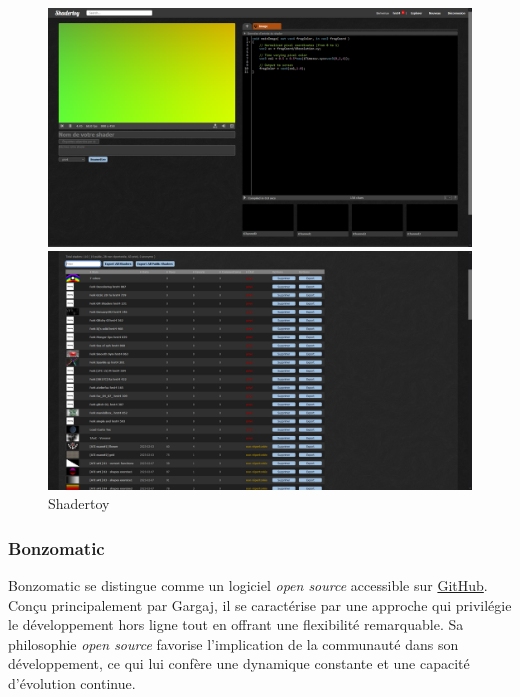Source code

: \begin{figure}[h]
  \begin{minipage}[b]{0.45\linewidth}
    \centering
    \includegraphics[width=\linewidth]{images/demoscene/shadertoy01.PNG}
  \end{minipage}
  \hfill
  \begin{minipage}[b]{0.45\linewidth}
    \centering
    \includegraphics[width=\linewidth]{images/demoscene/shadertoy00.PNG}
  \end{minipage}
  \caption{Shadertoy}
  \label{shadertoy000}
\end{figure}



\subsubsection*{Bonzomatic}

Bonzomatic se distingue comme un logiciel \textit{open source} accessible sur \href{https://github.com/Gargaj/Bonzomatic}{GitHub}. Conçu principalement par Gargaj, il se caractérise par une approche qui privilégie le développement hors ligne tout en offrant une flexibilité remarquable. Sa philosophie \textit{open source} favorise l'implication de la communauté dans son développement, ce qui lui confère une dynamique constante et une capacité d'évolution continue.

☆ ☆ ☆ ☆

ASSIGNED TASK ▸ Print out the whole listing word for word. Leave the pictures out.

REPLY ▸
Source code

: \begin{figure}[h]
  \begin{minipage}[b]{0.45\linewidth}
    \centering
    \includegraphics[width=\linewidth]{images/demoscene/shadertoy01.PNG}
  \end{minipage}
  \hfill
  \begin{minipage}[b]{0.45\linewidth}
    \centering
    \includegraphics[width=\linewidth]{images/demoscene/shadertoy00.PNG}
  \end{minipage}
  \caption{Shadertoy}
  \label{shadertoy000}
\end{figure}



\subsubsection*{Bonzomatic}

Bonzomatic se distingue comme un logiciel \textit{open source} accessible sur \href{https://github.com/Gargaj/Bonzomatic}{GitHub}. Conçu principalement par Gargaj, il se caractérise par une approche qui privilégie le développement hors ligne tout en offrant une flexibilité remarquable. Sa philosophie \textit{open source} favorise l'implication de la communauté dans son développement, ce qui lui confère une dynamique constante et une capacité d'évolution continue.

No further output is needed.